Update: This post has been updated with new information, after a 5:30 press conference held by City Attorney Dennis Herrera.
City College of San Francisco is safe from closure, for now.
A ruling from San Francisco Superior Court Judge Curtis Karnow issued this afternoon would bar City College’s accreditors from terminating the college’s accreditation until after legal proceedings against it are done.
The loss of accreditation would make City College’s future degrees basically worthless, resulting in its closure or merger with another district.
“I’m grateful to the court for acknowledging what so far accreditors have refused to, that educational access for tens of thousands of city college students matters,” City Attorney Dennis Herrera said at a press conference announcing the judge’s decision.
Now Herrera and his team have time to save the school, and City College will keep its doors open for the duration of the suit — win or lose.
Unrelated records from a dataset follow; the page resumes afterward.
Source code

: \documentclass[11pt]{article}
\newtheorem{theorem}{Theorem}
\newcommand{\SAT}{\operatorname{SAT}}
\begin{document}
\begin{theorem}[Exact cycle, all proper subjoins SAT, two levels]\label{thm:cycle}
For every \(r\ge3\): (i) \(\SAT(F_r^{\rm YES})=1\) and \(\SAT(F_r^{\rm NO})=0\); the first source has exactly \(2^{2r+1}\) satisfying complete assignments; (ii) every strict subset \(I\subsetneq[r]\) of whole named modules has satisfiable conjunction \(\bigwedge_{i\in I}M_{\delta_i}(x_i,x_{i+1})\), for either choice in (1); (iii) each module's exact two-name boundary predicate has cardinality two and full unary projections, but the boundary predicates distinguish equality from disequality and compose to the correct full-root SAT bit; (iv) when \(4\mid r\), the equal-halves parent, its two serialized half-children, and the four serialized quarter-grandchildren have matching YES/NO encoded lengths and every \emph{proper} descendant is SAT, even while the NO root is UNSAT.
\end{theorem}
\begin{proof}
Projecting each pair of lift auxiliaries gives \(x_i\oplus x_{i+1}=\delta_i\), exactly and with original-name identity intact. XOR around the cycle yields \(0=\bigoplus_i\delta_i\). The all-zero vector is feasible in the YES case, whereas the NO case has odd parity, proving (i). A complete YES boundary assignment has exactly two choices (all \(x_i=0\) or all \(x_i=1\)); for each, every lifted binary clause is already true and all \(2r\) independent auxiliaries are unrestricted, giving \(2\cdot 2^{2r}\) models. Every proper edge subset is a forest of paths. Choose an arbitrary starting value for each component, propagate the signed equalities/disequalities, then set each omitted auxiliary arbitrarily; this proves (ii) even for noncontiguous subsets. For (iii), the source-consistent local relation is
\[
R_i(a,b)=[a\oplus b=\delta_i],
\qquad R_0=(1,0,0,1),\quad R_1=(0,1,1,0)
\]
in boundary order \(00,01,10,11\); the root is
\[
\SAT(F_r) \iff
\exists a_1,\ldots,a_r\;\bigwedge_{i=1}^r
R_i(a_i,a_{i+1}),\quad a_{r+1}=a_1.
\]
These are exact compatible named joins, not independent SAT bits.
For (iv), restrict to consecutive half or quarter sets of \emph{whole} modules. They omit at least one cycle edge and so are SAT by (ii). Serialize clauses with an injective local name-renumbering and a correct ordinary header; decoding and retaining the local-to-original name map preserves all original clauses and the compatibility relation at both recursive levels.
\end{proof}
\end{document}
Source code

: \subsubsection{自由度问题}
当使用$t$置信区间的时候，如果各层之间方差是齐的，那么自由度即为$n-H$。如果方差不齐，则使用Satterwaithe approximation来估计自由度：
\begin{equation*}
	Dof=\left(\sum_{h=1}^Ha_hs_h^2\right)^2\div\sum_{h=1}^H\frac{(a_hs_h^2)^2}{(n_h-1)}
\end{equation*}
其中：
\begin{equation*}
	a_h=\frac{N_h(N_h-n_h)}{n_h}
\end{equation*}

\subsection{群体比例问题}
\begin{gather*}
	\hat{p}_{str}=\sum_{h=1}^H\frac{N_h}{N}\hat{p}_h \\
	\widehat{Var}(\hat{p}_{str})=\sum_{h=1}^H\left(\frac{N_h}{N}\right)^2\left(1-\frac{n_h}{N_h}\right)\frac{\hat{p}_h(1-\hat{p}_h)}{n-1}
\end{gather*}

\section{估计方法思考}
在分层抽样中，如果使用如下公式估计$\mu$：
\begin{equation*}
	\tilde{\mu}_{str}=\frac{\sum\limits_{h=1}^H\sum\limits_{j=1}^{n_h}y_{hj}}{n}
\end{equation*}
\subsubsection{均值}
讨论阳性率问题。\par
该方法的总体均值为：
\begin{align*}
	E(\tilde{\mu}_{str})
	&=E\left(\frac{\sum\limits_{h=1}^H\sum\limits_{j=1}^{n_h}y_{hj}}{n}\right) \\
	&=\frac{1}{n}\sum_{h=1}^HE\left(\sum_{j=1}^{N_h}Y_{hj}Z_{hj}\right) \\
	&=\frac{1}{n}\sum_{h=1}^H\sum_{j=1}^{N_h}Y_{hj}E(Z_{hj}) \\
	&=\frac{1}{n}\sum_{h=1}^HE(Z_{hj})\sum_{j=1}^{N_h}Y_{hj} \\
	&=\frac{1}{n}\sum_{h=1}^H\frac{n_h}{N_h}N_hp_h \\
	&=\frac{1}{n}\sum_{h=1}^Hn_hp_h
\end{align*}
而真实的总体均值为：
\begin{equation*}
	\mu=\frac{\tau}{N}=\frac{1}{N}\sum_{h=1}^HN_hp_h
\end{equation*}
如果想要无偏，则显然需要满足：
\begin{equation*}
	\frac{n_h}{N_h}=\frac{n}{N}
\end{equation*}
The ruling was the result of an injunction filed by City Attorney Dennis Herrera on Nov. 25. as part of their suit against the Accrediting Commission for Community and Junior Colleges in August for allegedly using the process to carry out an ideological agenda against CCSF. The ACCJC openly lobbied in public hearings and via public letters for education reform across the state, reforms which City College’s administration believed would harm San Francisco’s most vulnerable students: the poor, certificate seekers, and lifelong learners.
Counsel for the Accrediting Commission for Community and Junior Colleges, Andrew Sclar and Philip Ward, confer during a break at a preliminary injunction hearing regarding City College of San Francisco on Dec. 26, 2013. Photo by Sara Bloomberg
Only part of the injunction was granted by Karnow, however. The ACCJC is barred from shutting down City College, but it can still revoke the accreditation from any of the 112 community colleges it oversees across the state.
The ruling also doesn’t stop it them from making preparations to close the college, Herrera said.
“It does not stop them from continuing their review and analysis and evaluation, it stops them from issuing a final ruling with respect to taking accreditation of City College,” he said.
Not everyone agrees with Herrera’s efforts though.
“Court intervention is not necessary to keep City College open,” State Community College Chancellor Brice Harris wrote to Herrera in a letter today.
Harris argues that the lawsuit detracts from the efforts to save the school made by the special trustee Robert Agrella, who was assigned by Harris to replace City College’s board of trustees just after the accreditation crisis broke out.
“Characterizations that the cases before the court are a ‘last-ditch’ effort to ‘save’ City College are inaccurate and will do additional damage to the college’s enrollment,” Harris wrote.
And City College’s enrollment has taken a huge hit, down nearly 30 percent from last year, leading to the college’s new media campaign to get students back in City College seats.
Though Harris criticized Herrera’s lawsuit as the chancellor of the state community college system, Harris has tangled ties with the accreditors — he was a commissioner on the ACCJC board some years ago.
At the hearing to grant the injunction, Sara Eisenberg, the deputy city attorney, argued that real harm hit City College since the news of its closure hit. Students have left the school in droves.
“We’re asking, your honor, right now for something that won’t happen until further down the road… but there’s real harm happening right now. Latest numbers show enrollment is down 27 percent,” she told Karnow.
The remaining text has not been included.